Jenny Kwan said Thursday that she was concerned when she heard previous directors of the Portland Hotel Society claimed for trips.
In a statement, issued hours after the audits were released, Kwan said she and her two children joined her husband on two vacations in 2012.
"I was assured at the time by my former partner that he paid out of his pocket for the family portion of the travel expenses," said Kwan, who has championed herself as an anti-poverty advocate.
"I would never have gone had I known that the family portion of the travel would appear to have been paid for by PHS," she said.
Her ex-husband, Robert Dan Small, is among the executives of the society and is listed in the independent audit as the director of policy, research and fund development for the society since 1998.
A $2,600 trip for two adults and two children to the Disney resort in Anaheim, Calif., was singled out in the audit, along with several other trips to destinations including Paris and Vienna.
Kwan did not return calls requesting an interview but New Democrat caucus chairman Shane Simpson confirmed she went to Disneyland and Europe in 2012.
"I believe the European one was her ex-husband was going to participate in a conference around drug policy and the family accompanied him," he said, adding he didn't think Kwan would resign over the scandal.
The audits detailed more than $8,600 spent on limousine rides last year, a stay in a United Kingdom hotel that cost almost $900 a night.
It also found that society credit-card expenses for 764 restaurant meals amounted to $69,000. One bill came to $1,636 for a staff appreciation event.
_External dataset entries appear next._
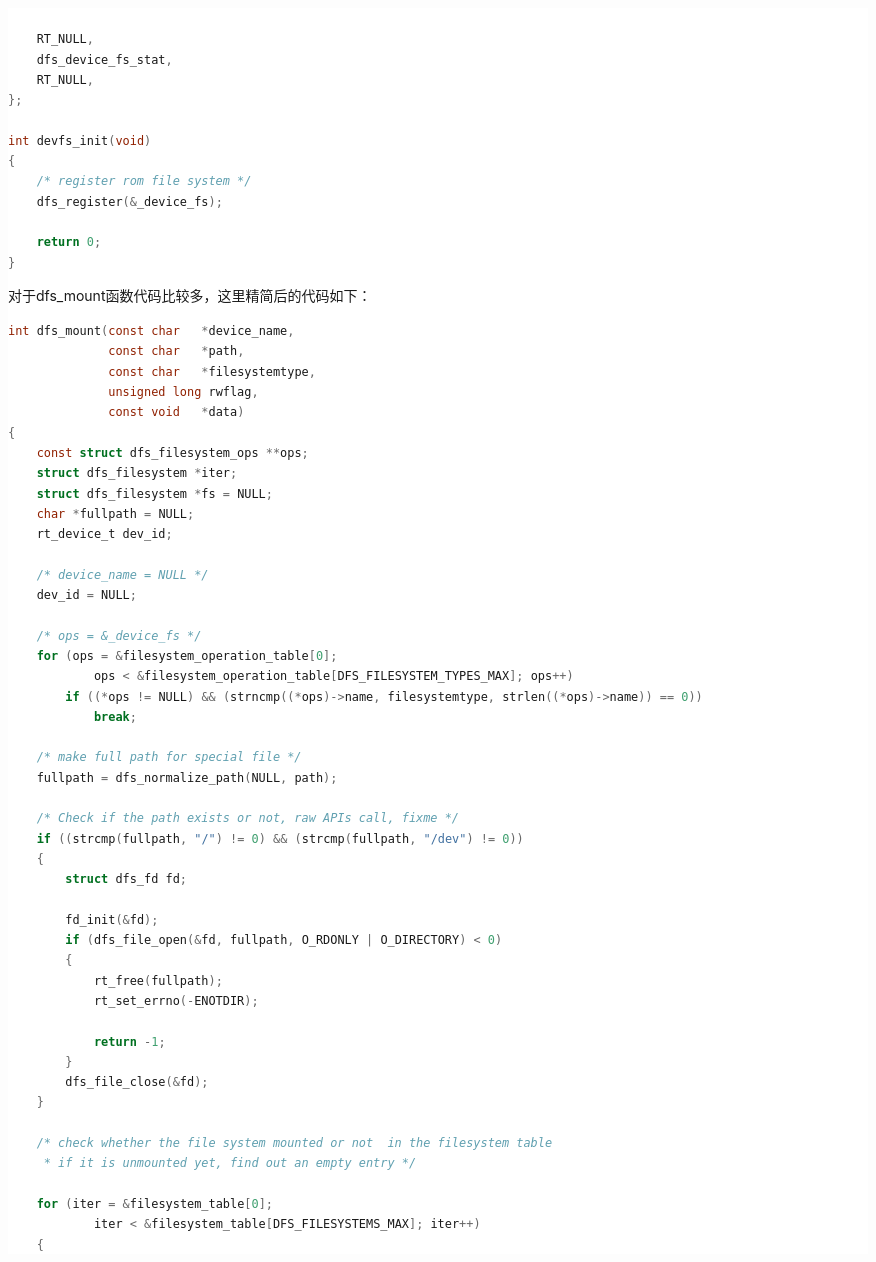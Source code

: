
 ```c

    RT_NULL,
    dfs_device_fs_stat,
    RT_NULL,
};

int devfs_init(void)
{
    /* register rom file system */
    dfs_register(&_device_fs);

    return 0;
}
```

对于dfs_mount函数代码比较多，这里精简后的代码如下：

```c
int dfs_mount(const char   *device_name,
              const char   *path,
              const char   *filesystemtype,
              unsigned long rwflag,
              const void   *data)
{
    const struct dfs_filesystem_ops **ops;
    struct dfs_filesystem *iter;
    struct dfs_filesystem *fs = NULL;
    char *fullpath = NULL;
    rt_device_t dev_id;

    /* device_name = NULL */
    dev_id = NULL;

    /* ops = &_device_fs */
    for (ops = &filesystem_operation_table[0];
            ops < &filesystem_operation_table[DFS_FILESYSTEM_TYPES_MAX]; ops++)
        if ((*ops != NULL) && (strncmp((*ops)->name, filesystemtype, strlen((*ops)->name)) == 0))
            break;

    /* make full path for special file */
    fullpath = dfs_normalize_path(NULL, path);

    /* Check if the path exists or not, raw APIs call, fixme */
    if ((strcmp(fullpath, "/") != 0) && (strcmp(fullpath, "/dev") != 0))
    {
        struct dfs_fd fd;

        fd_init(&fd);
        if (dfs_file_open(&fd, fullpath, O_RDONLY | O_DIRECTORY) < 0)
        {
            rt_free(fullpath);
            rt_set_errno(-ENOTDIR);

            return -1;
        }
        dfs_file_close(&fd);
    }

    /* check whether the file system mounted or not  in the filesystem table
     * if it is unmounted yet, find out an empty entry */

    for (iter = &filesystem_table[0];
            iter < &filesystem_table[DFS_FILESYSTEMS_MAX]; iter++)
    {
```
Travel costs expensed for trips to Vienna, Paris, Istanbul, New York City, Banff and Jasper and Ottawa amounted to $300,000.
The Portland Hotel Society provides social housing and other services, including North America's only safe-injection site where addicts shoot up their own drugs to prevent overdoses and infectious diseases such as HIV.
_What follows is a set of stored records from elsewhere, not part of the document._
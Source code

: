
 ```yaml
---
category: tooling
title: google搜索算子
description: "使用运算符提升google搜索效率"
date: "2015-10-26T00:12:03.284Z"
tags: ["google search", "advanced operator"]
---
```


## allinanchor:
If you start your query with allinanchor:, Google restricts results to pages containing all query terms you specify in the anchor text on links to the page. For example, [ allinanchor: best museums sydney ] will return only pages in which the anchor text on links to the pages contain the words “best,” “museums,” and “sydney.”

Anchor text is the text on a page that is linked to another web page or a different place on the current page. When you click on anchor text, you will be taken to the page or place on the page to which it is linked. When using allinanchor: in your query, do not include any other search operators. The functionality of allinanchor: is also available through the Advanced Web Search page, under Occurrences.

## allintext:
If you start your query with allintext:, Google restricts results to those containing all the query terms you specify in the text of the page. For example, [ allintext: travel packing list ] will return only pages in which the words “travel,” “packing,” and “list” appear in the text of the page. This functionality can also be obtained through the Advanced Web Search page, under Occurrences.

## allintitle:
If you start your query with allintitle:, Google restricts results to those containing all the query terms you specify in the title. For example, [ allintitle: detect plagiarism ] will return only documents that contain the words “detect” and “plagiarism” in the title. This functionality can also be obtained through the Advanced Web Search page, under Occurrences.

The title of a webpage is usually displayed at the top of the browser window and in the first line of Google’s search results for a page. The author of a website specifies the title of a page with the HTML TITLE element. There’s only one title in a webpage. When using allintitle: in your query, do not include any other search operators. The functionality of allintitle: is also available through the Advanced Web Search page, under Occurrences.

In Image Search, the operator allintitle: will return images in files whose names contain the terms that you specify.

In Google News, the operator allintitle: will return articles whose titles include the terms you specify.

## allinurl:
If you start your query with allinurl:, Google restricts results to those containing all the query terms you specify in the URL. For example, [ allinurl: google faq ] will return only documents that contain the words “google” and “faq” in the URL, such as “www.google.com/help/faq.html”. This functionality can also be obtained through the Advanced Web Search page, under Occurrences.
Health Minister Terry Lake said Thursday that four society executives had been fired and an interim board has taken over operations of the largest social service provider in Vancouver's Downtown Eastside to ensure people who need services will continue getting them.
The audits spearheaded by BC Housing and Vancouver Coastal Health also showed the non-profit society is in weak financial shape, is more than $113,000 into its bank overdraft and drew $1.2 million from lines of credit and a business loan.
"The findings speak for themselves and they include unsupported expenses including out-of-country travel, entertainment and catering, misuse of corporate credit cards, missing receipts, inadequate approval of expenses and unusual payments to companies set up and owned by Portland Hotel Society personnel," Lake told a news conference.
Questions over spending by the society that received $28.5 million for the current fiscal year prompted an internal review and audit that led to an external audit covering three fiscal years, from March 2010 to March 2013.
Most of the funding for the Portland Hotel Society comes from the Crown agency BC Housing and Vancouver Coastal Health. The society also received Health Canada grants and $100,000 in donations in 2013.
Mark Townsend was co-executive director of the society along with his wife Liz Evans for more than 20 years. He said in an interview Wednesday that the management team had agreed to resign so there would be no interruption in services for people in the impoverished area. But he did not fully respond to questions about the society's spending irregularities.
Lake said the government had negotiated an agreement with the society for its four managers to step aside by the end of the month and that the new board had taken over on Thursday.
"While we were prepared to ask the court to appoint a receiver the solution we have arrived at will let us avoid costs involved with court action and also help us to move quickly to address the financial and operational issues that threaten programs and services delivered by the society," Lake said.
The society managers will get severance pay, though Lake could not provide a dollar amount.
It's up to police to pursue any criminal charges over finances, Lake said. Sgt. Randy Fincham of the Vancouver Police Department said he was not aware of a criminal investigation involving the society.
Besides its contract for Insite, the supervised-injection site, the Portland Hotel Society handles 17 contracts, including rental of at least 12 buildings to low-income tenants.
The federal government has been criticized for wanting Insite to be shut down over concerns it promotes drug use, but the Portland Hotel Society and several drug users have won a series of legal battles against Ottawa.